Concluding Synthesis
In summation, this investigation illuminates the substantial impact of AI on Fine Arts students’ SCI and UA. The findings corroborate literature suggesting that AI both augments and challenges personal creativity and perceptions of employability (Mikalef & Gupta, 2021; Zhou & Sterman, 2024; Zarzycki, 2023). The positive correlation between AI impact and SCI indicates that AI tools are perceived as enhancing creative abilities (Ioannidou et al., 2024; Magni et al., 2023). However, the concomitant increase in UA necessitates critical examination of how AI influences students’ career outlooks (Ruiz-Talavera et al., 2023; Moybeka et al., 2023). The mediation effect discovered in this study provides crucial insights for educational policy and practice. Rather than viewing AI as an existential threat to creative education, institutions should embrace a paradigm of constructive adaptation, preparing students for a future characterized by human–AI collaboration rather than competition. This approach requires fundamental reconceptualization of creative education, emphasizing the development of uniquely human competencies while fostering technological fluency. Future research should investigate longitudinal trajectories of AI acceptance and anxiety, cross-cultural variations in AI adaptation, and the efficacy of specific interventions designed to enhance AI literacy while mitigating technology-induced anxiety. By addressing these challenges through evidence-based educational strategies, we can better equip the next generation of creative professionals for the evolving landscape of AI-augmented creative industries (Abdelwahab et al., 2022; Creely & Blannin, 2023).
Footnotes
Declaration of Conflicting Interests
The author declared no potential conflicts of interest with respect to the research, authorship, and/or publication of this article.
Ethical Considerations
This study was conducted in strict accordance with the ethical standards for research involving human participants and aligned with the principles of the Declaration of Helsinki. The research protocol, entitled *“I Am Creative, Therefore I Am Employable: Self-Creativity Identity as a Mediator of the AI-Unemployment Anxiety Link,”* authored by Li-Wei Wei (PhD), was reviewed and approved by the Human Research Ethics Committee of Dhurakij Pundit University (Research Project Number: DPUHREC008/67EX; Approval Number: COA001/68; Date of Approval: 1 August 2025).
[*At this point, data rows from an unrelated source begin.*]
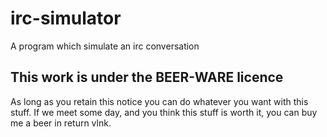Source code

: # irc-simulator
A program which simulate an irc conversation 

## This work is under the BEER-WARE licence
As long as you retain this notice you can do whatever you want with this stuff. If we meet some day, and you think this stuff is worth it, you can buy me a beer in return vlnk.
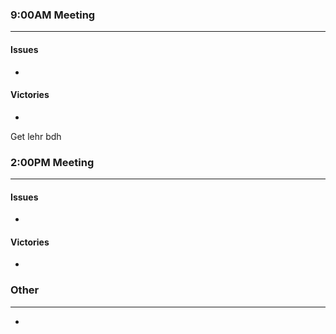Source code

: ### 9:00AM Meeting
---
#### Issues
- 

#### Victories
* 


Get lehr bdh 
### 2:00PM Meeting
---
#### Issues
- 

#### Victories
* 



### Other
---
- 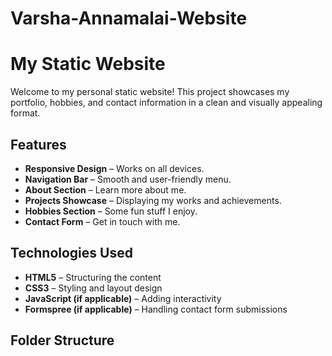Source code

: # Varsha-Annamalai-Website

# My Static Website

Welcome to my personal static website! This project showcases my portfolio, hobbies, and contact information in a clean and visually appealing format.

## Features

- **Responsive Design** – Works on all devices.
- **Navigation Bar** – Smooth and user-friendly menu.
- **About Section** – Learn more about me.
- **Projects Showcase** – Displaying my works and achievements.
- **Hobbies Section** – Some fun stuff I enjoy.
- **Contact Form** – Get in touch with me.

## Technologies Used

- **HTML5** – Structuring the content
- **CSS3** – Styling and layout design
- **JavaScript (if applicable)** – Adding interactivity
- **Formspree (if applicable)** – Handling contact form submissions

## Folder Structure

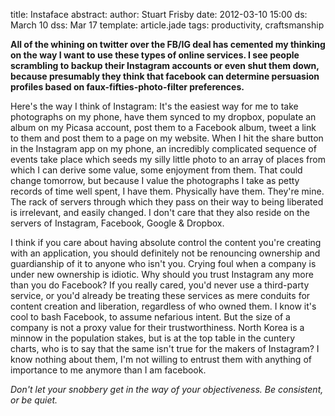title: Instaface
abstract: 
author: Stuart Frisby
date: 2012-03-10 15:00
ds: March 10
dss: Mar 17
template: article.jade
tags: productivity, craftsmanship

**All of the whining on twitter over the FB/IG deal has cemented my thinking on the way I want to use these types of online services. I see people scrambling to backup their Instagram accounts or even shut them down, because presumably they think that facebook can determine persuasion profiles based on faux-fifties-photo-filter preferences.**

Here's the way I think of Instagram: It's the easiest way for me to take photographs on my phone, have them synced to my dropbox, populate an album on my Picasa account, post them to a Facebook album, tweet a link to them and post them to a page on my website. When I hit the share button in the Instagram app on my phone, an incredibly complicated sequence of events take place which seeds my silly little photo to an array of places from which I can derive some value, some enjoyment from them. That could change tomorrow, but because I value the photographs I take as petty records of time well spent, I have them. Physically have them. They're mine. The rack of servers through which they pass on their way to being liberated is irrelevant, and easily changed. I don't care that they also reside on the servers of Instagram, Facebook, Google & Dropbox.

I think if you care about having absolute control the content you're creating with an application, you should definitely not be renouncing ownership and guardianship of it to anyone who isn't you. Crying foul when a company is under new ownership is idiotic. Why should you trust Instagram any more than you do Facebook? If you really cared, you'd never use a third-party service, or you'd already be treating these services as mere conduits for content creation and liberation, regardless of who owned them. I know it's cool to bash Facebook, to assume nefarious intent. But the size of a company is not a proxy value for their trustworthiness. North Korea is a minnow in the population stakes, but is at the top table in the cuntery charts, who is to say that the same isn't true for the makers of Instagram? I know nothing about them, I'm not willing to entrust them with anything of importance to me anymore than I am facebook.

*Don't let your snobbery get in the way of your objectiveness. Be consistent, or be quiet.*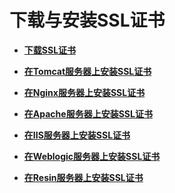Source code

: # 下载与安装SSL证书<a name="ZH-CN_TOPIC_0000001216146275"></a>

-   **[下载SSL证书](下载SSL证书.md)**  

-   **[在Tomcat服务器上安装SSL证书](在Tomcat服务器上安装SSL证书.md)**  

-   **[在Nginx服务器上安装SSL证书](在Nginx服务器上安装SSL证书.md)**  

-   **[在Apache服务器上安装SSL证书](在Apache服务器上安装SSL证书.md)**  

-   **[在IIS服务器上安装SSL证书](在IIS服务器上安装SSL证书.md)**  

-   **[在Weblogic服务器上安装SSL证书](在Weblogic服务器上安装SSL证书.md)**  

-   **[在Resin服务器上安装SSL证书](在Resin服务器上安装SSL证书.md)**  


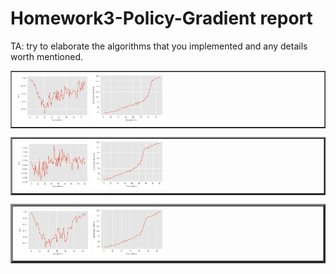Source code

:# Homework3-Policy-Gradient report

TA: try to elaborate the algorithms that you implemented and any details worth mentioned.


<table border=1>
<tr>
<td>
<img src="prob1~3_loss.png" width="24%"/>
<img src="prob1~3_return.png"  width="24%"/>
</td>
</tr>

</table>


<table border=2>
<tr>
<td>
<img src="prob1~3_loss_none.png" width="24%"/>
<img src="prob1~3_return_none.png"  width="24%"/>
</td>
</tr>

</table>

<table border=3>
<tr>
<td>
<img src="prob5~6_loss.png" width="24%"/>
<img src="prob5~6_return.png"  width="24%"/>
</td>
</tr>

</table>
Prior to participation, all participants provided informed consent after being fully apprised of the study's purpose, procedures, potential risks and benefits, and their right to withdraw at any time without penalty. All ethical principles were upheld throughout the study, including the protection of participants' confidentiality, voluntary engagement, and secure handling of data in compliance with applicable institutional and legal guidelines.
Funding
The author received no financial support for the research, authorship, and/or publication of this article.